There, they'd stack their captives upside down in the hold like nesting bowls. Tortoises could live up to a year without sustenance. 'They neither eat nor drink, nor is the least pains taken with them,' wrote Owen Chase, the ship's first mate. 'They are strewed over the deck, thrown under foot, or packed away in the hold, as it suits convenience.' The Essex took more than 60 of Floreana's tortoises, which had the curved shells known as saddlebacks and were, Nickerson wrote, 'the most rich flavourd and delicious meat I have ever met with.' Then the ship set off for the Pacific whaling grounds, where, a month later, it was rammed by a whale, a disaster that provided the inspiration for Herman Melville's Moby-Dick. The sailors salvaged as many tortoises from the foundering ship as they could fit on their small whaleboats, eating them—and eventually, each other—on their ill-fated voyage back to the South American mainland. The other tortoises sank with the ship or floated away. A hybrid Floreana tortoise walks along the foothills of Wolf Volcano in North Isabela Island
The Essex was far from alone in its plundering of Galápagos tortoises. When Charles Darwin arrived at Floreana in 1835 on the journey that would spark his theory of evolution, he heard of whaling vessels taking as many as 700 tortoises on one visit. 'Their numbers have of course been greatly reduced in this island,' he wrote. Historians estimate that between 1774 and 1860, passing ships took some 100,000 of the nearly 300,000 tortoises that lived on the islands when the Spanish arrived in 1535, driving populations of all 15 Galápagos tortoise species into steep decline and three to extinction. The Floreana tortoise, last seen in the 1850s, was the first to disappear.

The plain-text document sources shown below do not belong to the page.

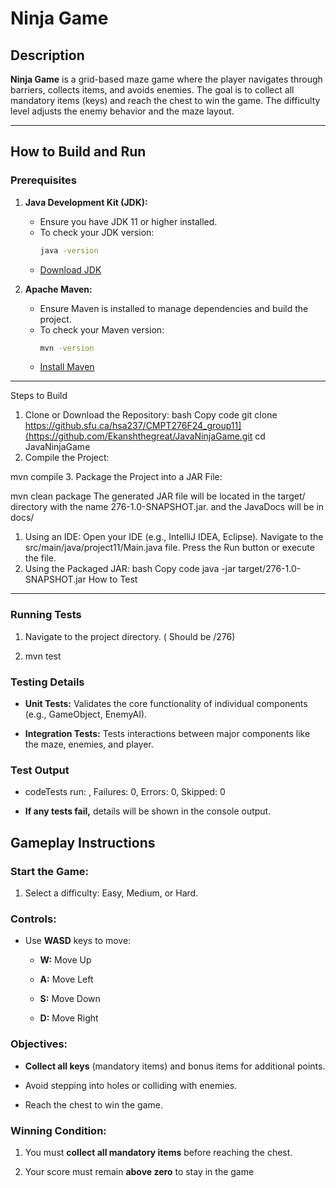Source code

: # Ninja Game

## Description
**Ninja Game** is a grid-based maze game where the player navigates through barriers, collects items, and avoids enemies. The goal is to collect all mandatory items (keys) and reach the chest to win the game. The difficulty level adjusts the enemy behavior and the maze layout.

---



## How to Build and Run

### Prerequisites
1. **Java Development Kit (JDK):**
   - Ensure you have JDK 11 or higher installed.
   - To check your JDK version:
     ```bash
     java -version
     ```
   - [Download JDK](https://www.oracle.com/java/technologies/javase-downloads.html)

2. **Apache Maven:**
   - Ensure Maven is installed to manage dependencies and build the project.
   - To check your Maven version:
     ```bash
     mvn -version
     ```
   - [Install Maven](https://maven.apache.org/install.html)

---

Steps to Build
1. Clone or Download the Repository:
bash
Copy code
git clone https://github.sfu.ca/hsa237/CMPT276F24_group11](https://github.com/Ekanshthegreat/JavaNinjaGame.git
cd JavaNinjaGame
2. Compile the Project:

mvn compile
3. Package the Project into a JAR File:

mvn clean package
The generated JAR file will be located in the target/ directory with the name 276-1.0-SNAPSHOT.jar.
and the JavaDocs will be in docs/
1. Using an IDE:
Open your IDE (e.g., IntelliJ IDEA, Eclipse).
Navigate to the src/main/java/project11/Main.java file.
Press the Run button or execute the file.
2. Using the Packaged JAR:
bash
Copy code
java -jar target/276-1.0-SNAPSHOT.jar
How to Test
-----------

### Running Tests

1.  Navigate to the project directory. ( Should be /276)
    
2.  mvn test
    

### Testing Details

*   **Unit Tests:** Validates the core functionality of individual components (e.g., GameObject, EnemyAI).
    
*   **Integration Tests:** Tests interactions between major components like the maze, enemies, and player.
    

### Test Output

*   codeTests run: , Failures: 0, Errors: 0, Skipped: 0
    
*   **If any tests fail,** details will be shown in the console output.
    

Gameplay Instructions
---------------------

### Start the Game:

    
1.  Select a difficulty: Easy, Medium, or Hard.
    

### Controls:

*   Use **WASD** keys to move:
    
    *   **W:** Move Up
        
    *   **A:** Move Left
        
    *   **S:** Move Down
        
    *   **D:** Move Right
        

### Objectives:

*   **Collect all keys** (mandatory items) and bonus items for additional points.
    
*   Avoid stepping into holes or colliding with enemies.
    
*   Reach the chest to win the game.
    

### Winning Condition:

1.  You must **collect all mandatory items** before reaching the chest.
    
2.  Your score must remain **above zero** to stay in the game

Almost two centuries later, though, the Floreana tortoise is set to become the first extinct Galápagos species to be returned to its ancestral home. The revival of these gigantic creatures arrives at a moment when the 'resurrection' of dire wolves is making headlines and scientists are working to retrieve the genes of other long-gone creatures like woolly mammoths. But such prehistoric species would return to a world that has lived without them for millennia. The descendants of the Floreana tortoises, by contrast, will be reintroduced to the place where they once belonged, playing a critical role in an ecosystem that still desperately needs them. To accomplish that, a team of dedicated scientists has not only pushed the frontiers of genetic sequencing to identify a species that had been hidden from plain view, but also traveled to remote corners of the archipelago and sorted through bones and shells from dusty archives to right one of the great wrongs of Galápagos history.
This improbable scientific journey began in 2000. As a team of conservation scientists traipsed through the densely vegetated gullies at the base of the secluded Wolf Volcano on the northwest island of Isabela, they confirmed earlier observations that some of the tortoises there looked different. The animals had saddleback shells, a sign that they were a separate species from the more familiar domed ones on the volcano's higher, wetter slopes. 'There were pockets of tortoises that looked out of place,' remembers conservation biologist James Gibbs, a National Geographic Explorer and leader of the Galápagos Conservancy, which works to protect and restore the archipelago's wild ecosystems.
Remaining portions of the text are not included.